Таков герой «Воли» Антонио Асорин — сосредоточенная, чистая и слабая душа, жадно впитывающая книжную мудрость; милый, умный, глубоко и тонко чувствующий юноша, не лишенный талантов и честолюбия, способный к состраданию и добрым порывам, но не годный ни к какому делу. Он словно бы и не живет — кажется, жизнь, своя и чужая, без всякого его участия развертывается у него на глазах, а сам он и сторонний наблюдатель и беспомощная марионетка. И губят его не внешние силы, а разрастающееся омертвление души, которому он, истерзанный внутренним разладом, и не сопротивляется. «Беда испанцев не в том, что они не согласны друг с другом. Испанец не согласен сам с собой — вот в чем наш нравственный изъян», — заметил Ортега-и-Гассет в эссе об Асорине. (Позже рефлектирующее — совсем не исключительно испанское — сознание станет предметом исследования экзистенциалистов, но далеко не сразу в Антонио Асорине разглядят предшественника Рокантена.)
Как бы ни был значим в «Воле» герой, роман не сводится к истории его духовных исканий, странствий и краха, прослеженных подробно и беспощадно. Это еще и портрет поколения 98 года — с наставниками и учителями, настольными книгами, манифестами, ночными прогулками, долгими разговорами и букетиками для Ларры.

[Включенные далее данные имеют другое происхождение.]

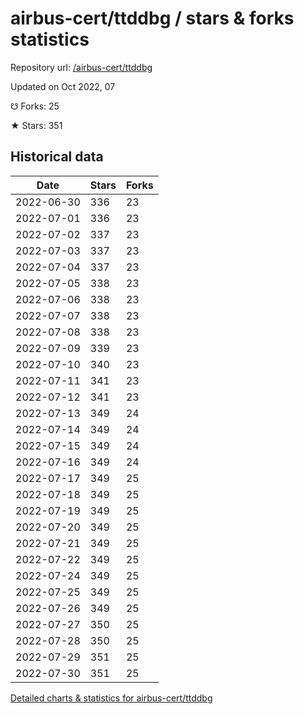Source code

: # airbus-cert/ttddbg / stars & forks statistics

Repository url: [/airbus-cert/ttddbg](https://github.com/airbus-cert/ttddbg)

Updated on Oct 2022, 07

☋ Forks: 25

★ Stars: 351

## Historical data
| Date | Stars | Forks |
|------|-------|-------|
| 2022-06-30 | 336 | 23 | 
| 2022-07-01 | 336 | 23 | 
| 2022-07-02 | 337 | 23 | 
| 2022-07-03 | 337 | 23 | 
| 2022-07-04 | 337 | 23 | 
| 2022-07-05 | 338 | 23 | 
| 2022-07-06 | 338 | 23 | 
| 2022-07-07 | 338 | 23 | 
| 2022-07-08 | 338 | 23 | 
| 2022-07-09 | 339 | 23 | 
| 2022-07-10 | 340 | 23 | 
| 2022-07-11 | 341 | 23 | 
| 2022-07-12 | 341 | 23 | 
| 2022-07-13 | 349 | 24 | 
| 2022-07-14 | 349 | 24 | 
| 2022-07-15 | 349 | 24 | 
| 2022-07-16 | 349 | 24 | 
| 2022-07-17 | 349 | 25 | 
| 2022-07-18 | 349 | 25 | 
| 2022-07-19 | 349 | 25 | 
| 2022-07-20 | 349 | 25 | 
| 2022-07-21 | 349 | 25 | 
| 2022-07-22 | 349 | 25 | 
| 2022-07-24 | 349 | 25 | 
| 2022-07-25 | 349 | 25 | 
| 2022-07-26 | 349 | 25 | 
| 2022-07-27 | 350 | 25 | 
| 2022-07-28 | 350 | 25 | 
| 2022-07-29 | 351 | 25 | 
| 2022-07-30 | 351 | 25 | 


[Detailed charts & statistics for airbus-cert/ttddbg](https://reviewgithub.com/rep/airbus-cert/ttddbg)
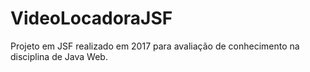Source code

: # VideoLocadoraJSF
Projeto em JSF realizado em 2017 para avaliação de conhecimento na disciplina de Java Web. 
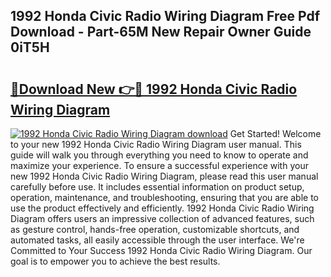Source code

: ## 1992 Honda Civic Radio Wiring Diagram Free Pdf Download - Part-65M New Repair Owner Guide 0iT5H

# <h2><a href="http://dfnrcg.blite.top/?on=1992+Honda+Civic+Radio+Wiring+Diagram">🔗Download New 👉🔴 1992 Honda Civic Radio Wiring Diagram</a></h2>

[![1992 Honda Civic Radio Wiring Diagram download](https://i.imgur.com/lujVjoI.png)](http://dfnrcg.blite.top/?on=1992+Honda+Civic+Radio+Wiring+Diagram)
Get Started! Welcome to your new 1992 Honda Civic Radio Wiring Diagram user manual. This guide will walk you through everything you need to know to operate and maximize your experience. To ensure a successful experience with your new 1992 Honda Civic Radio Wiring Diagram, please read this user manual carefully before use. It includes essential information on product setup, operation, maintenance, and troubleshooting, ensuring that you are able to use the product effectively and efficiently. 1992 Honda Civic Radio Wiring Diagram offers users an impressive collection of advanced features, such as gesture control, hands-free operation, customizable shortcuts, and automated tasks, all easily accessible through the user interface. We're Committed to Your Success 1992 Honda Civic Radio Wiring Diagram. Our goal is to empower you to achieve the best results.
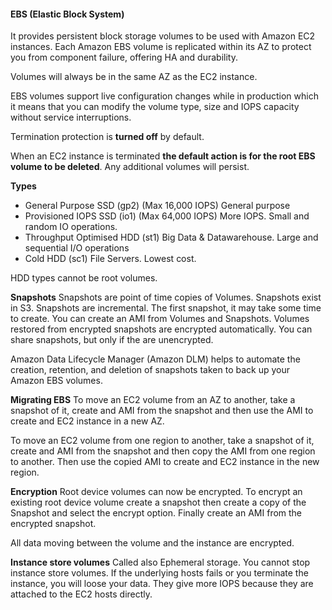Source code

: #### EBS (Elastic Block System)

It provides persistent block storage volumes to be used with Amazon EC2 instances.
Each Amazon EBS volume is replicated within its AZ to protect you from component failure, offering HA and durability.

Volumes will always be in the same AZ as the EC2 instance.

EBS volumes support live configuration changes while in production which it means that you can modify the volume type, size and IOPS capacity without service interruptions.

Termination protection is **turned off** by default.

When an EC2 instance is terminated **the default action is for the root EBS volume to be deleted**. Any additional volumes will persist.


**Types**
- General Purpose SSD (gp2) (Max 16,000 IOPS)
General purpose
- Provisioned IOPS SSD (io1) (Max 64,000 IOPS)
More IOPS. Small and random IO operations.
- Throughput Optimised HDD (st1)
Big Data & Datawarehouse. Large and sequential I/O operations
- Cold HDD (sc1)
File Servers. Lowest cost.

HDD types cannot be root volumes.

**Snapshots**
Snapshots are point of time copies of Volumes.
Snapshots exist in S3.
Snapshots are incremental. 
The first snapshot, it may take some time to create.
You can create an AMI from Volumes and Snapshots.
Volumes restored from encrypted snapshots are encrypted automatically.
You can share snapshots, but only if the are unencrypted.

Amazon Data Lifecycle Manager (Amazon DLM) helps to automate the creation, retention, and deletion of snapshots taken to back up your Amazon EBS volumes.

**Migrating EBS**
To move an EC2 volume from an AZ to another, take a snapshot of it, create and AMI from the snapshot and then use the AMI to create and EC2 instance in a new AZ.

To move an EC2 volume from one region to another, take a snapshot of it, create and AMI from the snapshot and then copy the AMI from one region to another. Then use the copied AMI to create and EC2 instance in the new region.

**Encryption**
Root device volumes can now be encrypted.
To encrypt an existing root device volume create a snapshot then create a copy of the Snapshot and select the encrypt option. Finally create an AMI from the encrypted snapshot.

All data moving between the volume and the instance are encrypted.

**Instance store volumes**
Called also Ephemeral storage.
You cannot stop instance store volumes. If the underlying hosts fails or you terminate the instance, you will loose your data.
They give more IOPS because they are attached to the EC2 hosts directly.
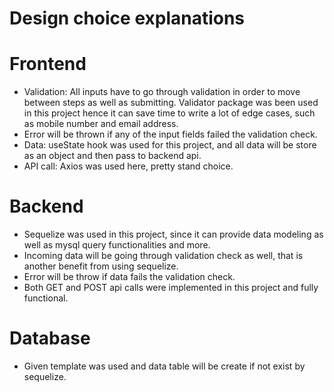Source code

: # Design choice explanations

# Frontend

* Validation: All inputs have to go through validation in order to move between steps as well as submitting. Validator package was been used in this project hence it can save time to write a lot of edge cases, such as mobile number and email address.
* Error will be thrown if any of the input fields failed the validation check.
* Data: useState hook was used for this project, and all data will be store as an object and then pass to backend api.
* API call: Axios was used here, pretty stand choice.

# Backend

* Sequelize was used in this project, since it can provide data modeling as well as mysql query functionalities and more.
* Incoming data will be going through validation check as well, that is another benefit from using sequelize.
* Error will be throw if data fails the validation check.
* Both GET and POST api calls were implemented in this project and fully functional.

# Database
* Given template was used and data table will be create if not exist by sequelize.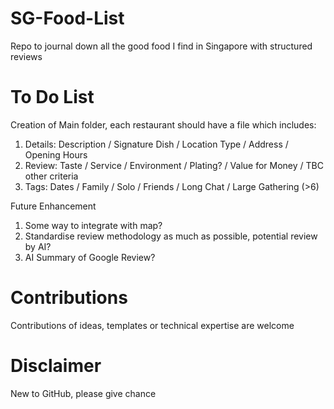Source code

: # SG-Food-List
Repo to journal down all the good food I find in Singapore with structured reviews

# To Do List
Creation of Main folder, each restaurant should have a file which includes:
1. Details: Description / Signature Dish / Location Type / Address / Opening Hours
2. Review: Taste / Service / Environment / Plating? / Value for Money / TBC other criteria
3. Tags: Dates / Family / Solo / Friends / Long Chat / Large Gathering (>6)

Future Enhancement
1. Some way to integrate with map?
2. Standardise review methodology as much as possible, potential review by AI?
3. AI Summary of Google Review?

# Contributions
Contributions of ideas, templates or technical expertise are welcome

# Disclaimer
New to GitHub, please give chance
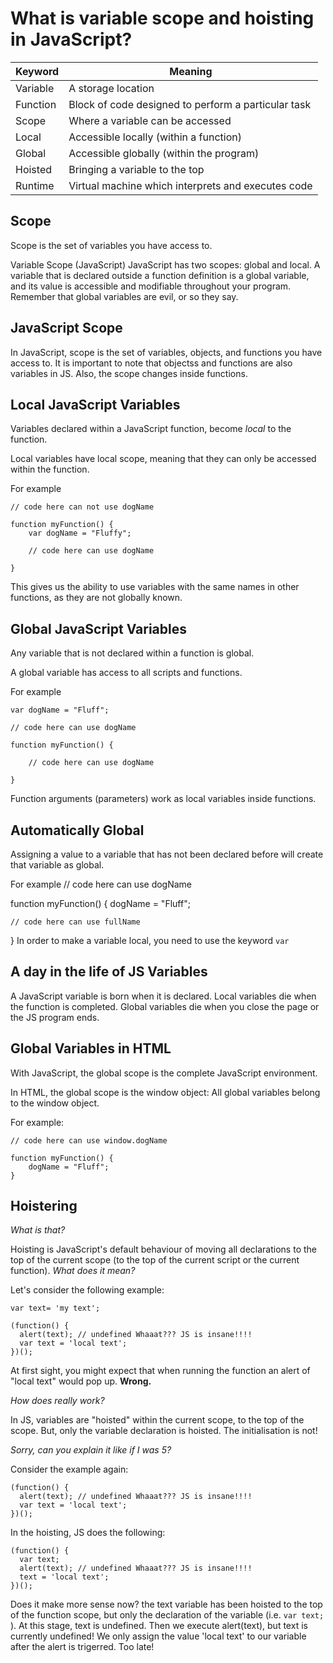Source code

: What is variable scope and hoisting in JavaScript?
=========================

Keyword | Meaning
------------------------- | -------------
Variable | A storage location
Function | Block of code designed to perform a particular task
Scope | Where a variable can be accessed
Local | Accessible locally (within a function)
Global | Accessible globally (within the program)
Hoisted | Bringing a variable to the top
Runtime | Virtual machine which interprets and executes code


Scope
--
Scope is the set of variables you have access to.

Variable Scope (JavaScript) JavaScript has two scopes: global and local. A variable that is declared outside a function definition is a global variable, and its value is accessible and modifiable throughout your program.  Remember that global variables are evil, or so they say.

JavaScript Scope
---
In JavaScript, scope is the set of variables, objects, and functions you have access to. It is important to note that objectss and functions are also variables in JS.  Also, the scope changes inside functions.

Local JavaScript Variables
---
Variables declared within a JavaScript function, become *local* to the function.

Local variables have local scope, meaning that they can only be accessed within the function.

For example

    // code here can not use dogName
    
    function myFunction() {
        var dogName = "Fluffy";
    
        // code here can use dogName
    
    }

This gives us the ability to use variables with the same names in other functions, as they are not globally known. 

Global JavaScript Variables
--
Any variable that is not declared within a function is global.

A global variable has access to all scripts and functions.

For example

    var dogName = "Fluff";
    
    // code here can use dogName
    
    function myFunction() {
    
        // code here can use dogName 
    
    }


Function arguments (parameters) work as local variables inside functions.

Automatically Global
--
Assigning a value to a variable that has not been declared before will create that variable as global.

For example
// code here can use dogName

function myFunction() {
    dogName = "Fluff";

    // code here can use fullName

}
In order to make a variable local, you need to use the keyword `var`

A day in the life of JS Variables
--

A JavaScript variable is born when it is declared.
Local variables die when the function is completed.
Global variables die when you close the page or the JS program ends.

Global Variables in HTML
--
With JavaScript, the global scope is the complete JavaScript environment.

In HTML, the global scope is the window object:  All global variables belong to the window object.

For example:

    // code here can use window.dogName
    
    function myFunction() {
        dogName = "Fluff";
    }

Hoistering
--
*What is that?*

Hoisting is JavaScript's default behaviour of moving all declarations to the top of the current scope (to the top of the current script or the current function).
*What does it mean?*

Let's consider the following example:

    var text= 'my text'; 
      
    (function() { 
      alert(text); // undefined Whaaat??? JS is insane!!!!
      var text = 'local text'; 
    })();

At first sight, you might expect that when running the function an alert of "local text" would pop up. 
**Wrong.**

*How does really work?*

In JS, variables are "hoisted" within the current scope, to the top of the scope.  But, only the variable declaration is hoisted.  The initialisation is not!

*Sorry, can you explain it like if I was 5?*

Consider the example again:


    (function() { 
      alert(text); // undefined Whaaat??? JS is insane!!!!
      var text = 'local text'; 
    })();

In the hoisting, JS does the following:

    (function() { 
	  var text;
      alert(text); // undefined Whaaat??? JS is insane!!!!
      text = 'local text'; 
    })();

Does it make more sense now?  the text variable has been hoisted to the top of the function scope, but only the declaration of the variable (i.e. `var text;` ). At this stage, text is undefined. Then we execute alert(text), but text is currently undefined! We only assign the value 'local text' to our variable after the alert is trigerred.  Too late!
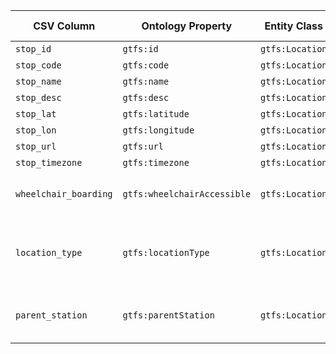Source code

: | CSV Column           | Ontology Property | Entity Class | Rel. Entity Class | Subject Generation    | Join Condition | Datatype | Function Name | Function Output |
| --- | --- | --- | --- | --- | --- | --- | --- | --- |
| `stop_id` | `gtfs:id` | `gtfs:Location` | – | `ex:location/{stop_id}` | – | `xsd:string` | – | – |
| `stop_code` | `gtfs:code` | `gtfs:Location` | – | `ex:location/{stop_id}` | – | `xsd:string` | – | – |
| `stop_name` | `gtfs:name` | `gtfs:Location` | – | `ex:location/{stop_id}` | – | `xsd:string` | `lang:es` | – |
| `stop_desc` | `gtfs:desc` | `gtfs:Location` | – | `ex:location/{stop_id}` | – | `xsd:string` | `lang:es` | – |
| `stop_lat` | `gtfs:latitude` | `gtfs:Location` | – | `ex:location/{stop_id}` | – | `geo:lat` | – | – |
| `stop_lon` | `gtfs:longitude` | `gtfs:Location` | – | `ex:location/{stop_id}` | – | `geo:long` | – | – |
| `stop_url` | `gtfs:url` | `gtfs:Location` | – | `ex:location/{stop_id}` | – | `foaf:page` | – | – |
| `stop_timezone` | `gtfs:timezone` | `gtfs:Location` | – | `ex:location/{stop_id}` | – | `xsd:string` | – | – |
| `wheelchair_boarding` | `gtfs:wheelchairAccessible` | `gtfs:Location` | – | `ex:location/{stop_id}` | – | `skos:Concept` | – | `map_wheelchair_accessibility` `{ 0: "no-information", 1: "accesible", 2: "inaccesible" }` ↦ SKOS URIs |
| `location_type` | `gtfs:locationType` | `gtfs:Location` | – | `ex:location/{stop_id}` | – | `skos:Concept` | – | `map_location_type` `{ 0: "stop", 1: "station", 2: "entrance-exit", 3: "generic-node", 4: "boarding-area" }` ↦ SKOS URIs |
| `parent_station` | `gtfs:parentStation` | `gtfs:Location` | `gtfs:Station` | `ex:location/{stop_id}` | `location_type in [0,2,3,4] and parent_station != ""` | `xsd:string` | – | – |
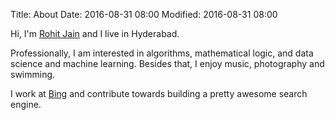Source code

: Title: About
Date: 2016-08-31 08:00
Modified: 2016-08-31 08:00

Hi, I'm [Rohit Jain](http://rohitja.in) and I live in Hyderabad.

Professionally, I am interested in algorithms, mathematical logic, and data science and machine learning. Besides that, I enjoy music, photography and swimming.

I work at [Bing](https://bing.com) and contribute towards building a pretty awesome search engine.
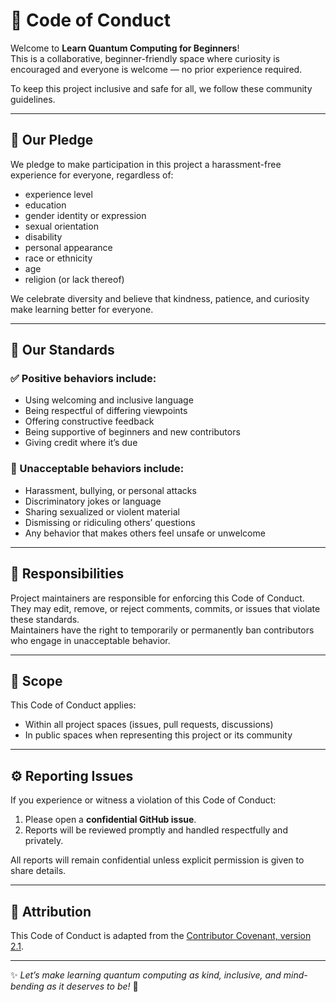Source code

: # 🌈 Code of Conduct

Welcome to **Learn Quantum Computing for Beginners**!  
This is a collaborative, beginner-friendly space where curiosity is encouraged and everyone is welcome — no prior experience required.  

To keep this project inclusive and safe for all, we follow these community guidelines.

---

## 💬 Our Pledge

We pledge to make participation in this project a harassment-free experience for everyone, regardless of:

- experience level  
- education  
- gender identity or expression  
- sexual orientation  
- disability  
- personal appearance  
- race or ethnicity  
- age  
- religion (or lack thereof)

We celebrate diversity and believe that kindness, patience, and curiosity make learning better for everyone.

---

## 🤝 Our Standards

### ✅ Positive behaviors include:
- Using welcoming and inclusive language  
- Being respectful of differing viewpoints  
- Offering constructive feedback  
- Being supportive of beginners and new contributors  
- Giving credit where it’s due  

### 🚫 Unacceptable behaviors include:
- Harassment, bullying, or personal attacks  
- Discriminatory jokes or language  
- Sharing sexualized or violent material  
- Dismissing or ridiculing others’ questions  
- Any behavior that makes others feel unsafe or unwelcome  

---

## 🚦 Responsibilities

Project maintainers are responsible for enforcing this Code of Conduct.  
They may edit, remove, or reject comments, commits, or issues that violate these standards.  
Maintainers have the right to temporarily or permanently ban contributors who engage in unacceptable behavior.

---

## 🧭 Scope

This Code of Conduct applies:
- Within all project spaces (issues, pull requests, discussions)  
- In public spaces when representing this project or its community  

---

## ⚙️ Reporting Issues

If you experience or witness a violation of this Code of Conduct:
1. Please open a **confidential GitHub issue**.
2. Reports will be reviewed promptly and handled respectfully and privately.  

All reports will remain confidential unless explicit permission is given to share details.

---

## 🧡 Attribution

This Code of Conduct is adapted from the [Contributor Covenant, version 2.1](https://www.contributor-covenant.org/version/2/1/code_of_conduct.html).  

---

✨ *Let’s make learning quantum computing as kind, inclusive, and mind-bending as it deserves to be!* 🚀
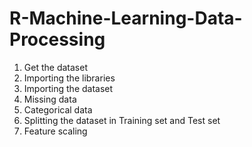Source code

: # R-Machine-Learning-Data-Processing
1. Get the dataset
2. Importing the libraries
3. Importing the dataset
4. Missing data
5. Categorical data
6. Splitting the dataset in Training set and Test set
7. Feature scaling
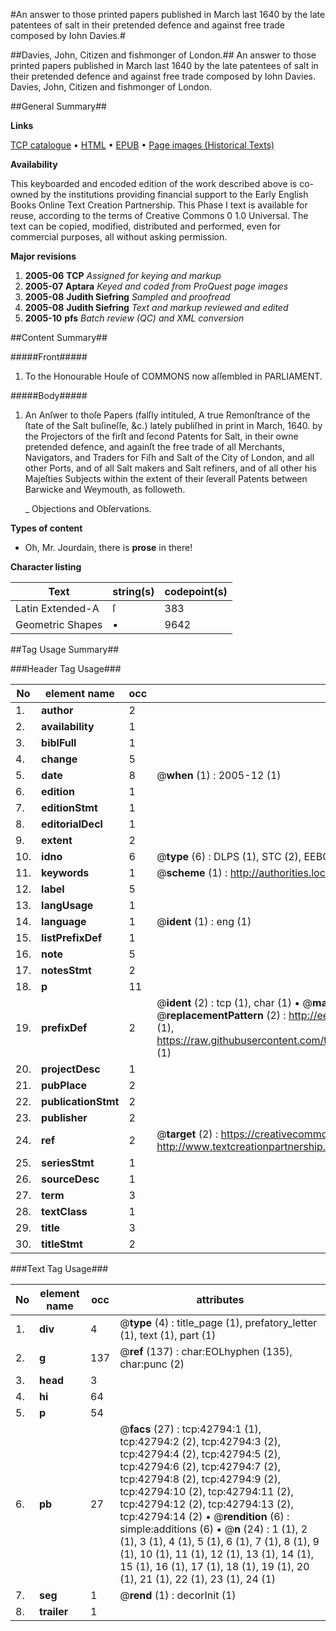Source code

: #An answer to those printed papers published in March last 1640 by the late patentees of salt in their pretended defence and against free trade composed by Iohn Davies.#

##Davies, John, Citizen and fishmonger of London.##
An answer to those printed papers published in March last 1640 by the late patentees of salt in their pretended defence and against free trade composed by Iohn Davies.
Davies, John, Citizen and fishmonger of London.

##General Summary##

**Links**

[TCP catalogue](http://www.ota.ox.ac.uk/tcp/)  • 
[HTML](http://tei.it.ox.ac.uk/tcp/Texts-HTML/free/A37/A37224.html)  • 
[EPUB](http://tei.it.ox.ac.uk/tcp/Texts-EPUB/free/A37/A37224.epub) • 
[Page images (Historical Texts)](https://data.historicaltexts.jisc.ac.uk/view?pubId=eebo-09344532e&pageId=eebo-09344532e-42794-1)

**Availability**

This keyboarded and encoded edition of the
	       work described above is co-owned by the institutions
	       providing financial support to the Early English Books
	       Online Text Creation Partnership. This Phase I text is
	       available for reuse, according to the terms of Creative
	       Commons 0 1.0 Universal. The text can be copied,
	       modified, distributed and performed, even for
	       commercial purposes, all without asking permission.

**Major revisions**

1. __2005-06__ __TCP__ *Assigned for keying and markup*
1. __2005-07__ __Aptara__ *Keyed and coded from ProQuest page images*
1. __2005-08__ __Judith Siefring__ *Sampled and proofread*
1. __2005-08__ __Judith Siefring__ *Text and markup reviewed and edited*
1. __2005-10__ __pfs__ *Batch review (QC) and XML conversion*

##Content Summary##

#####Front#####

1. To the Honourable Houſe of
COMMONS now aſſembled
in PARLIAMENT.

#####Body#####

1. An Anſwer to thoſe Papers
(falſly intituled, A true Remonſtrance of
the ſtate of the Salt buſineſſe, &c.) lately
publiſhed in print in March, 1640. by the
Projectors of the firſt and ſecond Patents for
Salt, in their owne pretended defence, and
againſt the free trade of all Merchants, Navigators,
and Traders for Fiſh and Salt of
the City of London, and all other Ports, and
of all Salt makers and Salt refiners, and of all
other his Majeſties Subjects within the extent
of their ſeverall Patents between Barwicke
and Weymouth, as followeth.

    _ Objections and Obſervations.

**Types of content**

  * Oh, Mr. Jourdain, there is **prose** in there!

**Character listing**


|Text|string(s)|codepoint(s)|
|---|---|---|
|Latin Extended-A|ſ|383|
|Geometric Shapes|▪|9642|

##Tag Usage Summary##

###Header Tag Usage###

|No|element name|occ|attributes|
|---|---|---|---|
|1.|__author__|2||
|2.|__availability__|1||
|3.|__biblFull__|1||
|4.|__change__|5||
|5.|__date__|8| @__when__ (1) : 2005-12 (1)|
|6.|__edition__|1||
|7.|__editionStmt__|1||
|8.|__editorialDecl__|1||
|9.|__extent__|2||
|10.|__idno__|6| @__type__ (6) : DLPS (1), STC (2), EEBO-CITATION (1), OCLC (1), VID (1)|
|11.|__keywords__|1| @__scheme__ (1) : http://authorities.loc.gov/ (1)|
|12.|__label__|5||
|13.|__langUsage__|1||
|14.|__language__|1| @__ident__ (1) : eng (1)|
|15.|__listPrefixDef__|1||
|16.|__note__|5||
|17.|__notesStmt__|2||
|18.|__p__|11||
|19.|__prefixDef__|2| @__ident__ (2) : tcp (1), char (1)  •  @__matchPattern__ (2) : ([0-9\-]+):([0-9IVX]+) (1), (.+) (1)  •  @__replacementPattern__ (2) : http://eebo.chadwyck.com/downloadtiff?vid=$1&page=$2 (1), https://raw.githubusercontent.com/textcreationpartnership/Texts/master/tcpchars.xml#$1 (1)|
|20.|__projectDesc__|1||
|21.|__pubPlace__|2||
|22.|__publicationStmt__|2||
|23.|__publisher__|2||
|24.|__ref__|2| @__target__ (2) : https://creativecommons.org/publicdomain/zero/1.0/ (1), http://www.textcreationpartnership.org/docs/. (1)|
|25.|__seriesStmt__|1||
|26.|__sourceDesc__|1||
|27.|__term__|3||
|28.|__textClass__|1||
|29.|__title__|3||
|30.|__titleStmt__|2||


###Text Tag Usage###

|No|element name|occ|attributes|
|---|---|---|---|
|1.|__div__|4| @__type__ (4) : title_page (1), prefatory_letter (1), text (1), part (1)|
|2.|__g__|137| @__ref__ (137) : char:EOLhyphen (135), char:punc (2)|
|3.|__head__|3||
|4.|__hi__|64||
|5.|__p__|54||
|6.|__pb__|27| @__facs__ (27) : tcp:42794:1 (1), tcp:42794:2 (2), tcp:42794:3 (2), tcp:42794:4 (2), tcp:42794:5 (2), tcp:42794:6 (2), tcp:42794:7 (2), tcp:42794:8 (2), tcp:42794:9 (2), tcp:42794:10 (2), tcp:42794:11 (2), tcp:42794:12 (2), tcp:42794:13 (2), tcp:42794:14 (2)  •  @__rendition__ (6) : simple:additions (6)  •  @__n__ (24) : 1 (1), 2 (1), 3 (1), 4 (1), 5 (1), 6 (1), 7 (1), 8 (1), 9 (1), 10 (1), 11 (1), 12 (1), 13 (1), 14 (1), 15 (1), 16 (1), 17 (1), 18 (1), 19 (1), 20 (1), 21 (1), 22 (1), 23 (1), 24 (1)|
|7.|__seg__|1| @__rend__ (1) : decorInit (1)|
|8.|__trailer__|1||
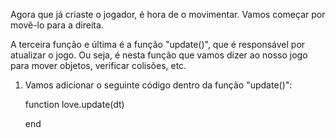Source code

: 
Agora que já criaste o jogador, é hora de o movimentar. Vamos começar por movê-lo para a direita.

A terceira função e última é a função "update()", que é responsável por atualizar o jogo. Ou seja, é nesta função que vamos dizer ao nosso jogo para mover objetos, verificar colisões, etc. 

1. Vamos adicionar o seguinte código dentro da função "update()":

    function love.update(dt)

    end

Портрет документален — и не потому, что в Олаисе узнается Бароха, а в Асорине — сам Мартинес Руис. Едва ли не впервые здесь в ткань романа в полном объеме включены документальные материалы: письмо Толстого редакторам испанского анархистского журнала, речь Мартинеса Руиса, воззвание Троих. И рядом — подробный сценарий пострижения в монахини с репликами хора, партией священника и ремарками. (Недаром Мартинес Руис полгода просидел в Национальной библиотеке над монастырскими уставами и духовными поучениями; даже гравюра с изображением образцовой монахини дотошно списана с натуры — вплоть до тезисов на ленточках.) Документален пролог — скрупулезный отчет о нескончаемом строительстве церкви с перечислением когда, на какие пожертвования и кем начаты работы, сколько кому уплачено, что именно возведено и что тем временем успело рухнуть. Сообщено число поденщиков и даже прозвище одного из них — мальчика, бесследно сгинувшего на стройке. Его незаметной смертью открывается роман. А в эпилоге будет документально засвидетельствована еще одна смерть — духовная смерть Антонио Асорина. Круша последние иллюзии, здесь автор акцентирует документальность, вводя фиктивный документ — три своих письма Барохе, который таким образом входит в роман как реальное лицо, сегодняшний газетный собеседник читателя. Исторически достоверны речи Юсте, Асорина и Ласальде — стенограммы бесед испанской интеллигенции, пересыпанные именами, которые тогда были у всех на слуху, и цитатами из только что переведенных (небрежно и с ошибками) Шопенгауэра, Конта и Ницше, из затверженного в детстве Платона и любимых собеседников — Монтеня и Грасиана.